None
None
None
Recently developed processor chip sets for the ubiquitous Intel processors are exposing more power reporting and control interfaces with almost every release. The Basic Input Output System (BIOS) and operating systems of today's computer systems that are required for making use of these interfaces are trying to keep pace. In today's systems, being able to collect data on power consumption over a given period is more common by node rather than by processor or even by socket. With the advent of nodes with up to hundreds of processors it has become common practice to share nodes between scheduled jobs.
The BIOS and Power reporting features development provides for the collection of power consumption data such that power consumption data for specific jobs can be reported to the end users and the site managers or programmers for further evaluation. Because of limited API's (Application Program Interfaces) and node sharing this data may not be precise, but is still useful.
There are alternatives in the prior art for managing power consumption whether for a single processor, for a single socket, for a plurality of boards or modules, or within a computer “node”. For example, some current processors, comprising one or more cores, may be configured to manage their own temperature profiles and power consumption. This is done by having the processor chip or module manage its own power by manipulating its own frequency and or voltage levels. However, this approach may not be desirable for use in large systems such as High Performance Cluster (HPC) systems that are executing applications distributed across thousands of nodes because the nodes may then be potentially running at different speeds which may hinder communication or possibly greatly slow overall system performance.
As known in the art, the term “computer cluster”, referred to as “cluster” for short, is a type of computer system which completes computing jobs by means of multiple collaborative computers (also known as computing resources such as software and/or hardware resources) which are connected together. These computing resources in a same management domain have a unified management policy and provide services to users as a whole. A single computer in a cluster system is usually called a node or a computing node. The term “node” is meant to be interpreted in a general way. That is, a node can be one processor in a single cabinet, one board of processors in a single cabinet, or several boards in a single cabinet. A node can also be a virtualized collection of computing resources where physical boundaries of the hardware resources are less important.
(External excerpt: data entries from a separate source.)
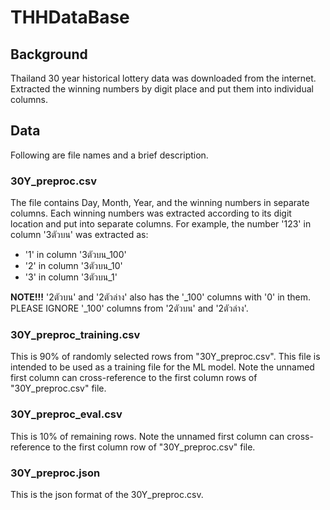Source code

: # THHDataBase

## Background
Thailand 30 year historical lottery data was downloaded from the internet. Extracted the winning numbers by digit place and put them into individual columns.

## Data
<p>Following are file names and a brief description.</p>

### 30Y_preproc.csv
<p>The file contains Day, Month, Year, and the winning numbers in separate columns. Each winning numbers was extracted according to its digit location and put into separate columns. For example, the number '123' in column '3ตัวบน' was extracted as:</p>
<ul>
  <li>'1' in column '3ตัวบน_100'</li>
  <li>'2' in column '3ตัวบน_10'</li>
  <li>'3' in column '3ตัวบน_1'</li>
</ul> 
<p><b>NOTE!!!</b> '2ตัวบน' and '2ตัวล่าง' also has the '_100' columns with '0' in them. PLEASE IGNORE '_100' columns from '2ตัวบน' and '2ตัวล่าง'.</p>

### 30Y_preproc_training.csv
<p>This is 90% of randomly selected rows from "30Y_preproc.csv". This file is intended to be used as a training file for the ML model. Note the unnamed first column can cross-reference to the first column rows of "30Y_preproc.csv" file.</p>

### 30Y_preproc_eval.csv
<p>This is 10% of remaining rows. Note the unnamed first column can cross-reference to the first column row of "30Y_preproc.csv" file.</p>

### 30Y_preproc.json
<p>This is the json format of the 30Y_preproc.csv.</p>

    
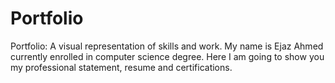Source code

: # Portfolio
Portfolio:
A visual representation of skills and work. My name is Ejaz Ahmed currently enrolled in computer science degree.
Here I am going to show you my professional statement, resume and certifications.
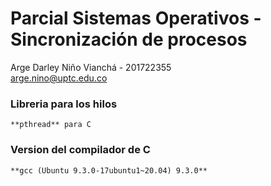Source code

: # Parcial Sistemas Operativos - Sincronización de procesos

Arge Darley Niño Vianchá - 201722355  
arge.nino@uptc.edu.co

### Libreria para los hilos

    **pthread** para C

### Version del compilador de C

    **gcc (Ubuntu 9.3.0-17ubuntu1~20.04) 9.3.0**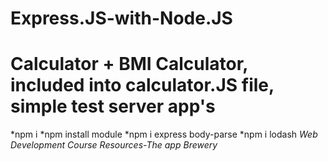 # Express.JS-with-Node.JS

# Calculator + BMI Calculator, included into calculator.JS file, simple test server app's

*npm i
*npm install module
*npm i express body-parse
*npm i lodash
*Web Development Course Resources-The app Brewery*
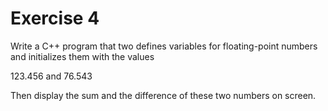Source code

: # Exercise 4

Write a C++ program that two defines variables for floating-point numbers and
initializes them with the values

123.456 and 76.543

Then display the sum and the difference of these two numbers on screen.
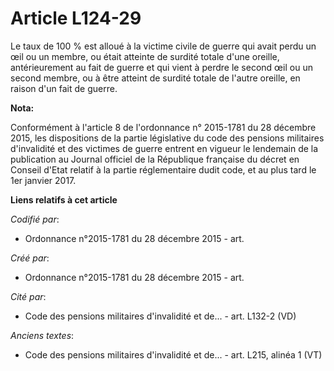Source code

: # Article L124-29

Le taux de 100 % est alloué à la victime civile de guerre qui avait perdu un œil ou un membre, ou était atteinte de surdité
totale d'une oreille, antérieurement au fait de guerre et qui vient à perdre le second œil ou un second membre, ou à être
atteint de surdité totale de l'autre oreille, en raison d'un fait de guerre.

**Nota:**

Conformément à l'article 8 de l'ordonnance n° 2015-1781 du 28 décembre 2015, les dispositions de la partie législative du
code des pensions militaires d'invalidité et des victimes de guerre entrent en vigueur le lendemain de la publication au
Journal officiel de la République française du décret en Conseil d'Etat relatif à la partie réglementaire dudit code, et au
plus tard le 1er janvier 2017.

**Liens relatifs à cet article**

_Codifié par_:

  - Ordonnance n°2015-1781 du 28 décembre 2015 - art.

_Créé par_:

  - Ordonnance n°2015-1781 du 28 décembre 2015 - art.

_Cité par_:

  - Code des pensions militaires d'invalidité et de... - art. L132-2 (VD)

_Anciens textes_:

  - Code des pensions militaires d'invalidité et de... - art. L215, alinéa 1 (VT)
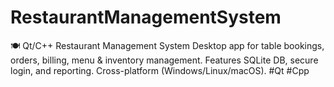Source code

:# RestaurantManagementSystem
🍽️ Qt/C++ Restaurant Management System Desktop app for table bookings, orders, billing, menu &amp; inventory management. Features SQLite DB, secure login, and reporting. Cross-platform (Windows/Linux/macOS). #Qt #Cpp
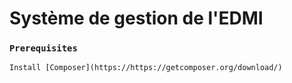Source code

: # Système de gestion de l'EDMI

### `Prerequisites`

    Install [Composer](https://https://getcomposer.org/download/)
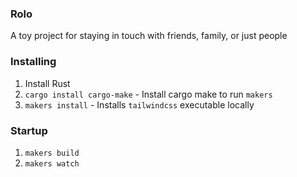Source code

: ### Rolo

A toy project for staying in touch with friends, family, or just people

### Installing

1. Install Rust
2. `cargo install cargo-make` - Install cargo make to run `makers`
3. `makers install` - Installs `tailwindcss` executable locally


### Startup 

1. `makers build`
2. `makers watch `
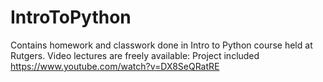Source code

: # IntroToPython

Contains homework and classwork done in Intro to Python course held at Rutgers.
Video lectures are freely available:
Project included
https://www.youtube.com/watch?v=DX8SeQRatRE
 
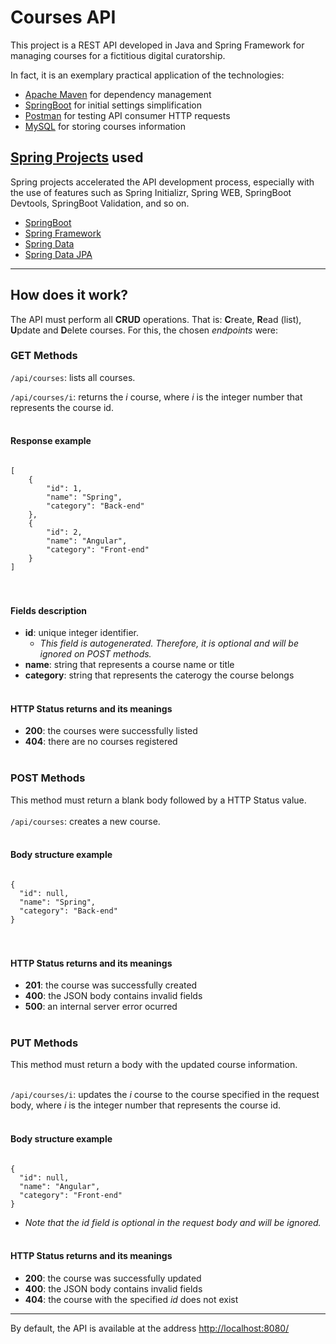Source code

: 
# Courses API

<p> This project is a REST API developed in Java and Spring Framework for managing courses for a fictitious digital curatorship. </p>

<p> In fact, it is an exemplary practical application of the technologies: </p>

- [Apache Maven](https://maven.apache.org/) for dependency management
- [SpringBoot](https://spring.io/projects/spring-boot) for initial settings simplification
- [Postman](https://www.postman.com/) for testing API consumer HTTP requests
- [MySQL](https://www.mysql.com/) for storing courses information

## [Spring Projects](https://spring.io/projects) used

Spring projects accelerated the API development process, especially with the use of features such as Spring Initializr, Spring WEB, SpringBoot Devtools, SpringBoot Validation, and so on.

- [SpringBoot](https://spring.io/projects/spring-boot)
- [Spring Framework](https://spring.io/projects/spring-framework)
- [Spring Data](https://spring.io/projects/spring-data)
- [Spring Data JPA](https://spring.io/projects/spring-data)

---

## How does it work?
The API must perform all <strong>CRUD</strong> operations. That is: <b>C</b>reate, <b>R</b>ead (list), <b>U</b>pdate and <b>D</b>elete courses. For this, the chosen *endpoints* were:

### GET Methods

`/api/courses`: lists all courses.

`/api/courses/i`: returns the *i* course, where *i* is the integer number that represents the course id.
<br> <br>

#### Response example
<code>
[
    {
        "id": 1,
        "name": "Spring",
        "category": "Back-end"
    },
    {
        "id": 2,
        "name": "Angular",
        "category": "Front-end"
    }
]
</code>
<br> <br>

#### Fields description
- **id**: unique integer identifier.
    - *This field is autogenerated. Therefore, it is optional and will be ignored on POST methods.*
- **name**: string that represents a course name or title
- **category**: string that represents the caterogy the course belongs
  <br> <br>

#### HTTP Status returns and its meanings
- **200**: the courses were successfully listed
- **404**: there are no courses registered
  <br> <br>

### POST Methods
This method must return a blank body followed by a HTTP Status value.
<br> <br>
`/api/courses`: creates a new course.
<br> <br>

#### Body structure example
<code>
{
  "id": null,
  "name": "Spring",
  "category": "Back-end"
}
</code>
<br> <br>

#### HTTP Status returns and its meanings
- **201**: the course was successfully created
- **400**: the JSON body contains invalid fields
- **500**: an internal server error ocurred
  <br> <br>

### PUT Methods
This method must return a body with the updated course information.
<br> <br>

`/api/courses/i`: updates the *i* course to the course specified in the request body, where *i* is the integer number that represents the course id.
<br> <br>

#### Body structure example
<code>
{
  "id": null,
  "name": "Angular",
  "category": "Front-end"
}
</code> 

- *Note that the id field is optional in the request body and will be ignored.*
  <br> <br>

#### HTTP Status returns and its meanings
- **200**: the course was successfully updated
- **400**: the JSON body contains invalid fields
- **404**: the course with the specified *id* does not exist

---

By default, the API is available at the address [http://localhost:8080/](http://localhost:8080/)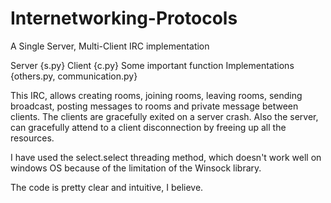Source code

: # Internetworking-Protocols
A Single Server, Multi-Client IRC implementation

Server {s.py}
Client {c.py}
Some important function Implementations {others.py, communication.py}

This IRC, allows creating rooms, joining rooms, leaving rooms, sending broadcast, posting messages to rooms and private message between clients. The clients are gracefully exited on a server crash. Also the server, can gracefully attend to a client disconnection by freeing up all the resources.

I have used the select.select threading method, which doesn't work well on windows OS because of the limitation of the Winsock library.

The code is pretty clear and intuitive, I believe.
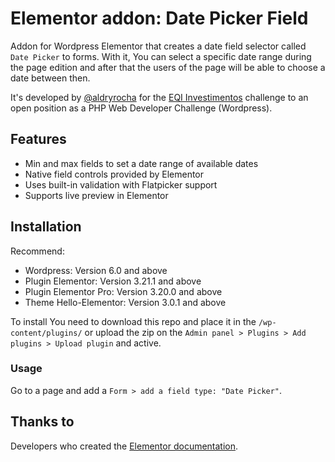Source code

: # Elementor addon: Date Picker Field

Addon for Wordpress Elementor that creates a date field selector called `Date Picker` to forms. With it, You can select a specific date range during the page edition and after that the users of the page will be able to choose a date between then.

It's developed by [@aldryrocha](https://github.com/aldryrocha) for the [EQI Investimentos](https://github.com/eqi-investimentos/desafio-wp) challenge to an open position as a PHP Web Developer Challenge (Wordpress).

## Features

- Min and max fields to set a date range of available dates
- Native field controls provided by Elementor
- Uses built-in validation with Flatpicker support
- Supports live preview in Elementor

## Installation

Recommend:
- Wordpress: Version 6.0 and above
- Plugin Elementor: Version 3.21.1 and above
- Plugin Elementor Pro: Version 3.20.0 and above
- Theme Hello-Elementor: Version 3.0.1 and above

To install You need to download this repo and place it in the `/wp-content/plugins/` or upload the zip on the `Admin panel > Plugins > Add plugins > Upload plugin` and active.

### Usage

Go to a page and add a `Form > add a field type: "Date Picker"`.

## Thanks to
Developers who created the [Elementor documentation](https://developers.elementor.com/docs/form-fields/).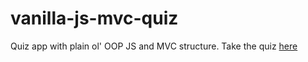 # vanilla-js-mvc-quiz
Quiz app with plain ol' OOP JS and MVC structure.
Take the quiz [here](http://aboutevan.com/vanilla-js-mvc-quiz/)
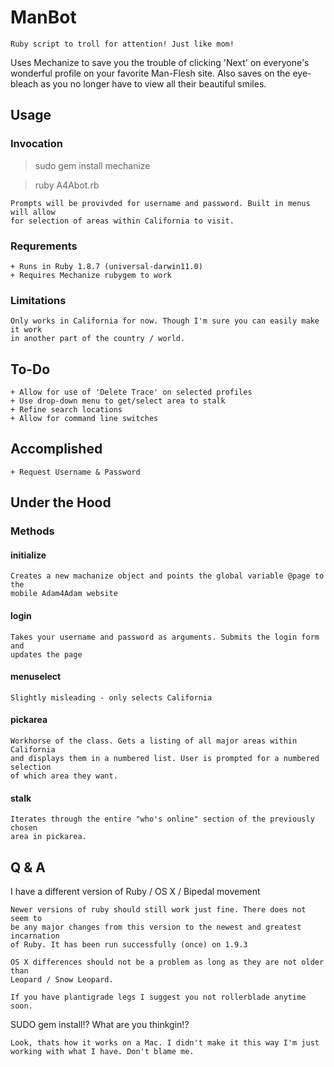 ManBot
===========

    Ruby script to troll for attention! Just like mom!

Uses Mechanize to save you the trouble of clicking 'Next' on everyone's
wonderful profile on your favorite Man-Flesh site. Also saves on the eye-bleach
as you no longer have to view all their beautiful smiles.

Usage
-----------

### Invocation

> sudo gem install mechanize

> ruby A4Abot.rb

    Prompts will be provivded for username and password. Built in menus will allow
    for selection of areas within California to visit.

### Requrements
    + Runs in Ruby 1.8.7 (universal-darwin11.0)
    + Requires Mechanize rubygem to work

### Limitations
    Only works in California for now. Though I'm sure you can easily make it work
    in another part of the country / world.

To-Do
---------------

    + Allow for use of 'Delete Trace' on selected profiles
    + Use drop-down menu to get/select area to stalk
    + Refine search locations
    + Allow for command line switches

Accomplished
----------------

    + Request Username & Password 

Under the Hood
-----------------

### Methods

#### initialize
    Creates a new machanize object and points the global variable @page to the
    mobile Adam4Adam website

#### login
    Takes your username and password as arguments. Submits the login form and
    updates the page

#### menuselect
    Slightly misleading - only selects California

#### pickarea
    Workhorse of the class. Gets a listing of all major areas within California
    and displays them in a numbered list. User is prompted for a numbered selection
    of which area they want.

#### stalk
    Iterates through the entire "who's online" section of the previously chosen
    area in pickarea.

Q & A
-----------

I have a different version of Ruby / OS X / Bipedal movement

    Newer versions of ruby should still work just fine. There does not seem to
    be any major changes from this version to the newest and greatest incarnation
    of Ruby. It has been run successfully (once) on 1.9.3

    OS X differences should not be a problem as long as they are not older than
    Leopard / Snow Leopard.

    If you have plantigrade legs I suggest you not rollerblade anytime soon.

SUDO gem install!? What are you thinkgin!?

    Look, thats how it works on a Mac. I didn't make it this way I'm just
    working with what I have. Don't blame me.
Also, as known in the art, the scheduling of a plurality of jobs for running by a computer system, or cluster system is typically done by an operating system program module called a scheduler. Schedulers typically accept jobs from users (or from the system itself) and then schedule those jobs so as to complete them efficiently using the available or assigned system resources. Two exemplary methods of scheduling or scheduling policies are “FIFO” meaning First In First Out, and “Priority” meaning jobs are prioritized in some manner and that more important jobs are scheduled so they are more likely to run sooner than jobs having lower priority. Scheduling algorithms or policies may be quite inexact in that for example, a lower priority job may run before a higher priority depending on specific methods of scheduling or policy enforced or incorporated by a specific scheduler, or also depending on specific resource requirements.
“Backfill” scheduling is a method of scheduling or policy that typically fits on top of or follows a FIFO or Priority scheduler, for example, and attempts to fill in voids or holes in a proposed schedule and more efficiently use resources. This may result in the time required to execute a plurality of jobs being reduced from that which would be achieved for example, by a FIFO or Priority scheduler alone. Here, the term “backfill” as used herein is a form of scheduling optimization which allows a scheduler to make better use of available resources by running jobs out of order. An advantage of such scheduling is that the total system utilization is increased since more jobs may be run in a given interval of time.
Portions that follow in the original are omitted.